* **Required work**: Reproduce the first line of the entries that follow and each later line, word for word, ending with the one containing "Let $L_\infty$ be".

(Records from a data collection)
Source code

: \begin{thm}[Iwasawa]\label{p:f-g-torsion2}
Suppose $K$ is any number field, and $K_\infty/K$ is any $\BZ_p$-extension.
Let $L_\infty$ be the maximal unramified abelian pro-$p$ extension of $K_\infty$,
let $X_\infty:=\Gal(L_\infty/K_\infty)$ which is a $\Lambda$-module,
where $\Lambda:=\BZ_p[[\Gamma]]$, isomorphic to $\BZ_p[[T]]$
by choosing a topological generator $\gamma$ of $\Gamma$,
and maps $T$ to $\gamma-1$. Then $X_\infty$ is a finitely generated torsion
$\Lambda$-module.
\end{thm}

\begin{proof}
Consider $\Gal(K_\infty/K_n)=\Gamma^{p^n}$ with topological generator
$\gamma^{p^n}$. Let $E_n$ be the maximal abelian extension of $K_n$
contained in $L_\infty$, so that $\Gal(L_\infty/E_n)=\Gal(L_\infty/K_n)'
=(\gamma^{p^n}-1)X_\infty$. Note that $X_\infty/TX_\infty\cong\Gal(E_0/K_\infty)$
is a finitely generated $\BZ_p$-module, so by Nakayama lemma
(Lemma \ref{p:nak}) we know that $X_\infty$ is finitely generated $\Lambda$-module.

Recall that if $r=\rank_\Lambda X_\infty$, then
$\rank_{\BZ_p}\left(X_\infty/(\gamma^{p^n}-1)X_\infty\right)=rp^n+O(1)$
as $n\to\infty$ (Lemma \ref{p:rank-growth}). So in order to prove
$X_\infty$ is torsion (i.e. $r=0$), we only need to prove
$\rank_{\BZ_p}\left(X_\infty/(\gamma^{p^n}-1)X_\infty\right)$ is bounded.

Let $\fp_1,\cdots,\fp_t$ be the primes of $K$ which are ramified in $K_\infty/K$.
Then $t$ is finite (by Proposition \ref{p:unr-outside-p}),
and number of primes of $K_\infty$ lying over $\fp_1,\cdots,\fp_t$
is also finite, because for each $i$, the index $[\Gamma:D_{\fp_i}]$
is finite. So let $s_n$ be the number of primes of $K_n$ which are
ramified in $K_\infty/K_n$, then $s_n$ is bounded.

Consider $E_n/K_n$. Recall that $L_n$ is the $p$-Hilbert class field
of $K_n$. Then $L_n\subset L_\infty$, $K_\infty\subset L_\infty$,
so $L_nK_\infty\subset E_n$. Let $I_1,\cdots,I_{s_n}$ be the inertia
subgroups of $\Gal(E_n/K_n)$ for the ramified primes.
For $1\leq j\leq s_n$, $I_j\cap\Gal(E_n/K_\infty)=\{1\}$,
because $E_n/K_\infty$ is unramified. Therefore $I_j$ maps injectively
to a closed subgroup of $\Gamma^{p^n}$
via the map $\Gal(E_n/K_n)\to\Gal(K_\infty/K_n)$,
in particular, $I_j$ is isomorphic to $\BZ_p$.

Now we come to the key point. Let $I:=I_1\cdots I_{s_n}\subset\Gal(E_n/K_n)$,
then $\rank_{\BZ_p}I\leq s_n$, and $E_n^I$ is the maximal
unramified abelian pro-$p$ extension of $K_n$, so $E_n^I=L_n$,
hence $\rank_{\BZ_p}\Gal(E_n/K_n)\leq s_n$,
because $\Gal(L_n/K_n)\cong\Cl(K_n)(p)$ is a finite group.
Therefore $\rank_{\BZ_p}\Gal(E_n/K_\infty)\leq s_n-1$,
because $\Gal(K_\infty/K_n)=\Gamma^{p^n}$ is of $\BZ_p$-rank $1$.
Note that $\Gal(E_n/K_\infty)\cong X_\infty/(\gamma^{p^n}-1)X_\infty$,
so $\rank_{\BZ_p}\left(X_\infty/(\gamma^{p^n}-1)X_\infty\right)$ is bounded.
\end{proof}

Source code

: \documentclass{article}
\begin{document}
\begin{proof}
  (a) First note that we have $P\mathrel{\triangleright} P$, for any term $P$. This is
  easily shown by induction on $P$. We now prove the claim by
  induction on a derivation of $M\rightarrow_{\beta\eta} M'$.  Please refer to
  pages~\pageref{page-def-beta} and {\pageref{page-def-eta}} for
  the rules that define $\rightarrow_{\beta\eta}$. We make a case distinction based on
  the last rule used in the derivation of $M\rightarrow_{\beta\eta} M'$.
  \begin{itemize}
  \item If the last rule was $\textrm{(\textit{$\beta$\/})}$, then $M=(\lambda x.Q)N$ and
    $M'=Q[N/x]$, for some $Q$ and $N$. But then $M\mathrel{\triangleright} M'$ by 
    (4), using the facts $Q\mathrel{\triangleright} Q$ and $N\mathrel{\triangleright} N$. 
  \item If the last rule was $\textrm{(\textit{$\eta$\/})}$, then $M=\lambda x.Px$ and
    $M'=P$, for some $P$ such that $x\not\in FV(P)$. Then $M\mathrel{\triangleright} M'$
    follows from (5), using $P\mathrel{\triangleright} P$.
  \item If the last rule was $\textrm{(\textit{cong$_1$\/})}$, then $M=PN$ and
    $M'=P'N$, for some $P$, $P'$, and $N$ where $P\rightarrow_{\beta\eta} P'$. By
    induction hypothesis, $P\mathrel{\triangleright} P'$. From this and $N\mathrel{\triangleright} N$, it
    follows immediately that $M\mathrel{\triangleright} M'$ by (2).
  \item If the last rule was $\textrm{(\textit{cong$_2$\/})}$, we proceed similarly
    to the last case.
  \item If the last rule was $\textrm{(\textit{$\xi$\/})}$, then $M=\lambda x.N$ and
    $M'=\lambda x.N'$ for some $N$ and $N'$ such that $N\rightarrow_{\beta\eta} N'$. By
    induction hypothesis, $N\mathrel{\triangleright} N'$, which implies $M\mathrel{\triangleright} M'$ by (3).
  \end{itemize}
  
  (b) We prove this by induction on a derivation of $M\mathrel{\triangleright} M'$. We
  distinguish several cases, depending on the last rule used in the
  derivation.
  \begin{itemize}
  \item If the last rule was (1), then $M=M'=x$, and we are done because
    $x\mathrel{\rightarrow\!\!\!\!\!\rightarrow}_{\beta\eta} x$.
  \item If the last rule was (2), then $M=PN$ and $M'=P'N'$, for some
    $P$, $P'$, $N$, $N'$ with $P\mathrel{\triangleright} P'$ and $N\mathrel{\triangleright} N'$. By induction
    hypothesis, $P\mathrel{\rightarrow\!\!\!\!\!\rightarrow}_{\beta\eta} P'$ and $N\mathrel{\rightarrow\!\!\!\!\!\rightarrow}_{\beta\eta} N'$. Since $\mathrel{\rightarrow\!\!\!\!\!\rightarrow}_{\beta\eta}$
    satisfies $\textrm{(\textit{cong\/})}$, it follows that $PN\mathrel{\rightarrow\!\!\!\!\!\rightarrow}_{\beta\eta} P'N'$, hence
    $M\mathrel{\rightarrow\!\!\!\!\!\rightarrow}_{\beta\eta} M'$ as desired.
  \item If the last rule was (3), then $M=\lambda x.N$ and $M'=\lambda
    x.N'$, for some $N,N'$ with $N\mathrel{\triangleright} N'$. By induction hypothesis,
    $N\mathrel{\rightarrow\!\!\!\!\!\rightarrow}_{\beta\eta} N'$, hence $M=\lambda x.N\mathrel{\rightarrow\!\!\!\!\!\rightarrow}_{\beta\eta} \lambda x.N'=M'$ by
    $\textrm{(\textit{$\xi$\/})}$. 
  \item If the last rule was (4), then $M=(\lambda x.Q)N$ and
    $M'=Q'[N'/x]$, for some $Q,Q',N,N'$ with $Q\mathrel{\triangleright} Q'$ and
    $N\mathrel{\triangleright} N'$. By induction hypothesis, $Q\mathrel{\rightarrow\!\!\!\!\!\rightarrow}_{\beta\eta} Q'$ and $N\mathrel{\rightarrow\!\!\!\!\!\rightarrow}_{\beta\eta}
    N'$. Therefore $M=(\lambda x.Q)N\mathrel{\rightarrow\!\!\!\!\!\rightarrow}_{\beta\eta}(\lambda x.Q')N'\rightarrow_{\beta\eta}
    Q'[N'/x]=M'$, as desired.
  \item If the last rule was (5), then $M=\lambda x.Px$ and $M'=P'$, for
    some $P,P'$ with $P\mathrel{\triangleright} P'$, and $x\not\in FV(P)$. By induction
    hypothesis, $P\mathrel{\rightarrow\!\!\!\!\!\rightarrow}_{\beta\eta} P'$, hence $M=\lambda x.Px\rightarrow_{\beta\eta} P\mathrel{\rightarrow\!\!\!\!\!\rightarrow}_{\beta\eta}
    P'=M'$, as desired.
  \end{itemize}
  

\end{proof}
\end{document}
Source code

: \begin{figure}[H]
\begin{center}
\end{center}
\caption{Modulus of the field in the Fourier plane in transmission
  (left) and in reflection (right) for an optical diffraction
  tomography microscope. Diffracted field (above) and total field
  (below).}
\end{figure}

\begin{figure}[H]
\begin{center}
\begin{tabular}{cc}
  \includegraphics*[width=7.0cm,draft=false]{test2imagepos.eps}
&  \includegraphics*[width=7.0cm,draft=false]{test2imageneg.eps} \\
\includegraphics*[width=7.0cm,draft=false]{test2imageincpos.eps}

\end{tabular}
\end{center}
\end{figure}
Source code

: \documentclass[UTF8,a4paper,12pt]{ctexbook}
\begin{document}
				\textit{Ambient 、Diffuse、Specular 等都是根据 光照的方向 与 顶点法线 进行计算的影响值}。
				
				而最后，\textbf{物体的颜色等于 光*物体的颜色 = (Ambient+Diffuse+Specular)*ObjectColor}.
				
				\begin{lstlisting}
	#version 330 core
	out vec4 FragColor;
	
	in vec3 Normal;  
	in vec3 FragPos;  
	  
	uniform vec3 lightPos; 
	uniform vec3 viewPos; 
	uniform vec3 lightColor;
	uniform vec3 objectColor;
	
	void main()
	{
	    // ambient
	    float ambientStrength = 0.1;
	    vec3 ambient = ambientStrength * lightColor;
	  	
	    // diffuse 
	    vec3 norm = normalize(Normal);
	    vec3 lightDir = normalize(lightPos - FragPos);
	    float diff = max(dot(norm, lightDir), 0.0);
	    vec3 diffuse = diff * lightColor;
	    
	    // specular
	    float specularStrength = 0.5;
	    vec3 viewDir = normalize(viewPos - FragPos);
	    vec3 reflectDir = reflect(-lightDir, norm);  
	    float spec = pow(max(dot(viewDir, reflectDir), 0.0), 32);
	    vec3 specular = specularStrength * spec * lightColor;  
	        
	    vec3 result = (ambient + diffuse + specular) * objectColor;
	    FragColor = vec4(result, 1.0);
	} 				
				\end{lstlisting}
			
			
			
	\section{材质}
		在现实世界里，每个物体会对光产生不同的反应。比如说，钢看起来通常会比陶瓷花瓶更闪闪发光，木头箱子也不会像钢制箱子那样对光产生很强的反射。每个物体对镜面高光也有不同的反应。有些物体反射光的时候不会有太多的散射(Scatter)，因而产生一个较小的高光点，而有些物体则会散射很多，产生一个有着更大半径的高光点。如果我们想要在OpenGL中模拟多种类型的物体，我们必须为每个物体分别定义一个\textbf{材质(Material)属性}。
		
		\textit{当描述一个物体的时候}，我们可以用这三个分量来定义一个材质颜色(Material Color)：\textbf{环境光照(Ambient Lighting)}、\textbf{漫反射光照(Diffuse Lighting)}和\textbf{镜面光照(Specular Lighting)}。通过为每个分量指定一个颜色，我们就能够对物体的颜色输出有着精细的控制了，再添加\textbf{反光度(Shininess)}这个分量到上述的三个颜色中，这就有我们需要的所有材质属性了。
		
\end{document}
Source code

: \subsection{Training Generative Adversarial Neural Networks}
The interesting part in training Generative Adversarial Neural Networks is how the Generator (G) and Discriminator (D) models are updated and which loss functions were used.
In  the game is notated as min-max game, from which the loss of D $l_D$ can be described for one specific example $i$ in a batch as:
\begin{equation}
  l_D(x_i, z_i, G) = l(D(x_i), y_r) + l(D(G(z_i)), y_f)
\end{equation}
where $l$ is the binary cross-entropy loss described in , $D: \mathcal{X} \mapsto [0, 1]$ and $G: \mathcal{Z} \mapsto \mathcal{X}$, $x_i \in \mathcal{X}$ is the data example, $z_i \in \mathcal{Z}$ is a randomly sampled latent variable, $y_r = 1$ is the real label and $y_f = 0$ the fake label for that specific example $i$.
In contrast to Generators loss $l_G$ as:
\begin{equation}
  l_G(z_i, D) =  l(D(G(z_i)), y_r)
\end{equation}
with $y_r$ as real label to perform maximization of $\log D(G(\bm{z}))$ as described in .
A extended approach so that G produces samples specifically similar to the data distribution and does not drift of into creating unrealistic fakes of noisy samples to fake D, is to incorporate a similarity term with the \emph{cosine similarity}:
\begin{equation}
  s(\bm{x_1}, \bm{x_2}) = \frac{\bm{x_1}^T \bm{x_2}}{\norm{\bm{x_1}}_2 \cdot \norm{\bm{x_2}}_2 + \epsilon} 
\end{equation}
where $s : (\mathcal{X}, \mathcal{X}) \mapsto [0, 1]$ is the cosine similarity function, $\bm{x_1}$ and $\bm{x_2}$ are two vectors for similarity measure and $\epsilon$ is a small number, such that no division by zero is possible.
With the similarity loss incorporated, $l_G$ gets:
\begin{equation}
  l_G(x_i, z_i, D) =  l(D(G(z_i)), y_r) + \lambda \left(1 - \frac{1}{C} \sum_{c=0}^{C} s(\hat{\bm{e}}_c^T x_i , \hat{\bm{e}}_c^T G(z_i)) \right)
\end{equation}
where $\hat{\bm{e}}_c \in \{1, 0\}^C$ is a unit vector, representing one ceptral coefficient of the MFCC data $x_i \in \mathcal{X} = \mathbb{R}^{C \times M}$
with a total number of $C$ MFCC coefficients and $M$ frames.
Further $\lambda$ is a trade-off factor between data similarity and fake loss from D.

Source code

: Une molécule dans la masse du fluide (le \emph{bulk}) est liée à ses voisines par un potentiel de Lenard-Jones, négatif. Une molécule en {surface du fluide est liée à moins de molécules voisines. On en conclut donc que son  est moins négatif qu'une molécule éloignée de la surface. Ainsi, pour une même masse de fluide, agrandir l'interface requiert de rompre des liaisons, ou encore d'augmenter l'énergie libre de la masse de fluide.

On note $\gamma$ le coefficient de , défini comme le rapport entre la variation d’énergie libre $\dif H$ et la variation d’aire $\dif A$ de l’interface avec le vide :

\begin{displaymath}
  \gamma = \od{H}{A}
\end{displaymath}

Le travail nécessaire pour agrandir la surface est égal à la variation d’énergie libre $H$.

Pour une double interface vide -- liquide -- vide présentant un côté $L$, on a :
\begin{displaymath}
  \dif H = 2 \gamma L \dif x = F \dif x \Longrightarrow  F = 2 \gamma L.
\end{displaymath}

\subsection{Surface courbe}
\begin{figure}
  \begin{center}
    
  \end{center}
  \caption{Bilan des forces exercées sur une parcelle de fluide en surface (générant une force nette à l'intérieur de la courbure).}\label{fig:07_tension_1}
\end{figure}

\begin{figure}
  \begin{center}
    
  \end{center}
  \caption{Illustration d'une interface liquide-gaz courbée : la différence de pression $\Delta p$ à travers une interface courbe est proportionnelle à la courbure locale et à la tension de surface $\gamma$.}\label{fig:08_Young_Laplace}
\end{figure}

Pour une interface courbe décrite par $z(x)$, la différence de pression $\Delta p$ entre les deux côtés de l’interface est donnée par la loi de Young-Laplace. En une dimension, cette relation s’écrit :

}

* **Expected output**:
Source code

: \begin{thm}[Iwasawa]\label{p:f-g-torsion2}
Suppose $K$ is any number field, and $K_\infty/K$ is any $\BZ_p$-extension.
Let $L_\infty$ be the maximal unramified abelian pro-$p$ extension of $K_\infty$,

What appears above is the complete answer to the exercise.